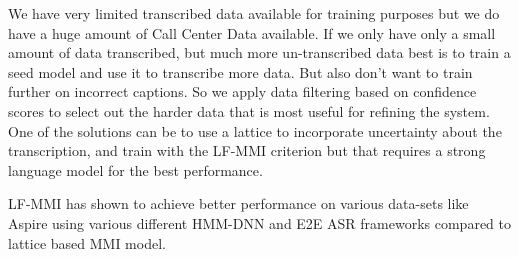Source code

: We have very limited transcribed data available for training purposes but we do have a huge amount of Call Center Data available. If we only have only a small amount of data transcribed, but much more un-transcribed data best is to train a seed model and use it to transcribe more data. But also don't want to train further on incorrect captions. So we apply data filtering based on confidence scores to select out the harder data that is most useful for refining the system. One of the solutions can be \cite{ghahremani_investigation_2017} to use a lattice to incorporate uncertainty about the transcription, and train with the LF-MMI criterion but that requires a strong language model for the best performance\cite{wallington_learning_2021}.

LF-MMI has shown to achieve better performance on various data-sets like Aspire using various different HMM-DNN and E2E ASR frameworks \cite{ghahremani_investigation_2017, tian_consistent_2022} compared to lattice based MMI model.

---

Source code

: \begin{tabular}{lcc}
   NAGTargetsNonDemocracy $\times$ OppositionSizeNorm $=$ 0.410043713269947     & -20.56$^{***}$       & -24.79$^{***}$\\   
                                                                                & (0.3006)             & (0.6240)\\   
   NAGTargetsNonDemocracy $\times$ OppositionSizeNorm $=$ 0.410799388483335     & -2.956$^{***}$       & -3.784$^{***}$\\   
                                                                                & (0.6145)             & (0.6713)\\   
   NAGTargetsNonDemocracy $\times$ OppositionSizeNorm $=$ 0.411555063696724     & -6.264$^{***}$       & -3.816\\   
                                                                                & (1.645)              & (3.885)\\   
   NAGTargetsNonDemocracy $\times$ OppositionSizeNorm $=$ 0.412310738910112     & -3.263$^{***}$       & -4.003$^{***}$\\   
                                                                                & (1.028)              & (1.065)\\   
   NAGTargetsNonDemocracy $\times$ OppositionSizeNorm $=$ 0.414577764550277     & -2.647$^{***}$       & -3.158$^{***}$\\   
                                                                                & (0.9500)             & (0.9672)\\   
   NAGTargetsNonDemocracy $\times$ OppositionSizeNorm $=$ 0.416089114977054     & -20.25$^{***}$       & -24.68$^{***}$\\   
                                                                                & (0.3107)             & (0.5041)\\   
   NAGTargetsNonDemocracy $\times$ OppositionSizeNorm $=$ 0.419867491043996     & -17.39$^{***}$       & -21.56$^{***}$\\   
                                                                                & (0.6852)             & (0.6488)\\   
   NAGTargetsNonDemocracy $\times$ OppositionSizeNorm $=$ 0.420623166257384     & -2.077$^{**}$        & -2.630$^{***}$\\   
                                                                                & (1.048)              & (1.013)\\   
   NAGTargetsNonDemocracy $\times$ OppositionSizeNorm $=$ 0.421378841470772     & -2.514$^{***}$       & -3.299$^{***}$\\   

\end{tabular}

| Brief |
In the listing above, find the line with "We have very" and the line with "LF-MMI has shown"; output exactly those lines and all lines between them.

| Answer to the problem |
: We have very limited transcribed data available for training purposes but we do have a huge amount of Call Center Data available. If we only have only a small amount of data transcribed, but much more un-transcribed data best is to train a seed model and use it to transcribe more data. But also don't want to train further on incorrect captions. So we apply data filtering based on confidence scores to select out the harder data that is most useful for refining the system. One of the solutions can be \cite{ghahremani_investigation_2017} to use a lattice to incorporate uncertainty about the transcription, and train with the LF-MMI criterion but that requires a strong language model for the best performance\cite{wallington_learning_2021}.

LF-MMI has shown to achieve better performance on various data-sets like Aspire using various different HMM-DNN and E2E ASR frameworks \cite{ghahremani_investigation_2017, tian_consistent_2022} compared to lattice based MMI model.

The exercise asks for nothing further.